Outros, do alto da sua esplêndida presunção de senhores professores (não fixei o nome no Prós&Contras), vêem demonstrar-nos que a falta da capacidade de poupança das famílias se deve à sua liberdade de escolha – à sua quê?! Distinto e claro: à liberdade de não saber ler a linguagem ininteligível dos contratos, de não conseguirem resistir às promessas vantajosas do papel feito produção de coisa nenhuma, de acreditar na explicação cor-de-rosa dos que, marcando pontos, garantem o negócio financeiro dos bancos – dos sub-primes, das hipotecas de que se desconhece paradeiro, das promessas incumpríveis de juros impossíveis.

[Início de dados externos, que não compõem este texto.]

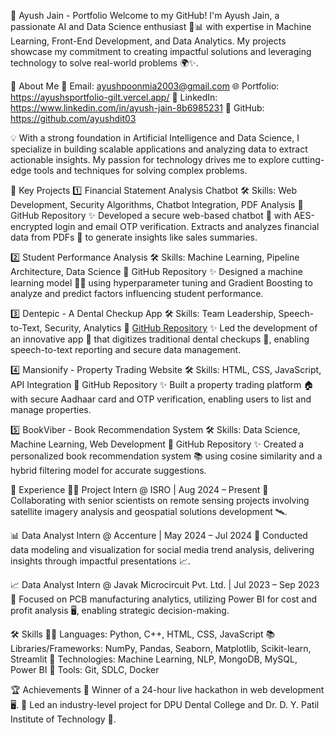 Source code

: 🚀 Ayush Jain - Portfolio
Welcome to my GitHub! I'm Ayush Jain, a passionate AI and Data Science enthusiast 🧠📊 with expertise in Machine Learning, Front-End Development, and Data Analytics. My projects showcase my commitment to creating impactful solutions and leveraging technology to solve real-world problems 🌍✨.

📖 About Me
📧 Email: ayushpoonmia2003@gmail.com
🌐 Portfolio: https://ayushsportfolio-gilt.vercel.app/
💼 LinkedIn: https://www.linkedin.com/in/ayush-jain-8b6985231
👾 GitHub: https://github.com/ayushdit03

💡 With a strong foundation in Artificial Intelligence and Data Science, I specialize in building scalable applications and analyzing data to extract actionable insights. My passion for technology drives me to explore cutting-edge tools and techniques for solving complex problems.

🚀 Key Projects
1️⃣ Financial Statement Analysis Chatbot
🛠 Skills: Web Development, Security Algorithms, Chatbot Integration, PDF Analysis
🔗 GitHub Repository
✨ Developed a secure web-based chatbot 💬 with AES-encrypted login and email OTP verification. Extracts and analyzes financial data from PDFs 📄 to generate insights like sales summaries.

2️⃣ Student Performance Analysis
🛠 Skills: Machine Learning, Pipeline Architecture, Data Science
🔗 GitHub Repository
✨ Designed a machine learning model 🧑‍💻 using hyperparameter tuning and Gradient Boosting to analyze and predict factors influencing student performance.

3️⃣ Dentepic - A Dental Checkup App
🛠 Skills: Team Leadership, Speech-to-Text, Security, Analytics
🔗 [GitHub Repository](https://github.com/ayushdit03/Cognizant-Hackathon)
✨ Led the development of an innovative app 📱 that digitizes traditional dental checkups 🦷, enabling speech-to-text reporting and secure data management.

4️⃣ Mansionify - Property Trading Website
🛠 Skills: HTML, CSS, JavaScript, API Integration
🔗 GitHub Repository
✨ Built a property trading platform 🏠 with secure Aadhaar card and OTP verification, enabling users to list and manage properties.

5️⃣ BookViber - Book Recommendation System
🛠 Skills: Data Science, Machine Learning, Web Development
🔗 GitHub Repository
✨ Created a personalized book recommendation system 📚 using cosine similarity and a hybrid filtering model for accurate suggestions.

💼 Experience
👨‍💻 Project Intern @ ISRO | Aug 2024 – Present
🌟 Collaborating with senior scientists on remote sensing projects involving satellite imagery analysis and geospatial solutions development 🛰️.

📊 Data Analyst Intern @ Accenture | May 2024 – Jul 2024
🌟 Conducted data modeling and visualization for social media trend analysis, delivering insights through impactful presentations 📈.

📈 Data Analyst Intern @ Javak Microcircuit Pvt. Ltd. | Jul 2023 – Sep 2023
🌟 Focused on PCB manufacturing analytics, utilizing Power BI for cost and profit analysis 🖥️, enabling strategic decision-making.

🛠 Skills
🧑‍💻 Languages: Python, C++, HTML, CSS, JavaScript
📚 Libraries/Frameworks: NumPy, Pandas, Seaborn, Matplotlib, Scikit-learn, Streamlit
🧠 Technologies: Machine Learning, NLP, MongoDB, MySQL, Power BI
🔧 Tools: Git, SDLC, Docker

🏆 Achievements
🏅 Winner of a 24-hour live hackathon in web development 🖥️.
🌟 Led an industry-level project for DPU Dental College and Dr. D. Y. Patil Institute of Technology 🏥.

Dessa imensa liberdade de explorar o próximo sem qualquer ética ou remorso – é a sobrevivência do mais forte, debitam na consciência para confortável alívio e doce remanso (a propósito e para que conste: Darwin, não pôs assim a questão).
NÃO VEM QUE NÃO TEM!
Como é possível ainda, aceitar uma Justiça que se mede por um dirigente sindical dos juízes que para se queixar do corte salarial – menor que o meu que nunca tive qualquer subsídio de renda – lança atoardas, numa sede conspirativa de serviço a frio, sobre putativa vingança por causa dos boys. Não há senso? Ainda por cima, como mostrou Miguel Sousa Tavares, enganando-se nas contas… e sem que os tribunais andem mais depressa e cumpram a missão que o direito da democracia exige.
NÃO VEM QUE NÃO TEM!
E que tal se esse enorme conjunto da sabichões, ordenadores de equações, pensadores da coisa feita, orientadores e servidores piedosos, fossem capazes – sendo verdade que a palavra crise pode ser associada à ideia de oportunidade – de criar oportunidades que nos tirassem da cepa torta. Com tantas ideias e tantas certezas, a coisa, pela certeza das mesmas coisas, vingaria.
NÃO VEM QUE NÃO TEM!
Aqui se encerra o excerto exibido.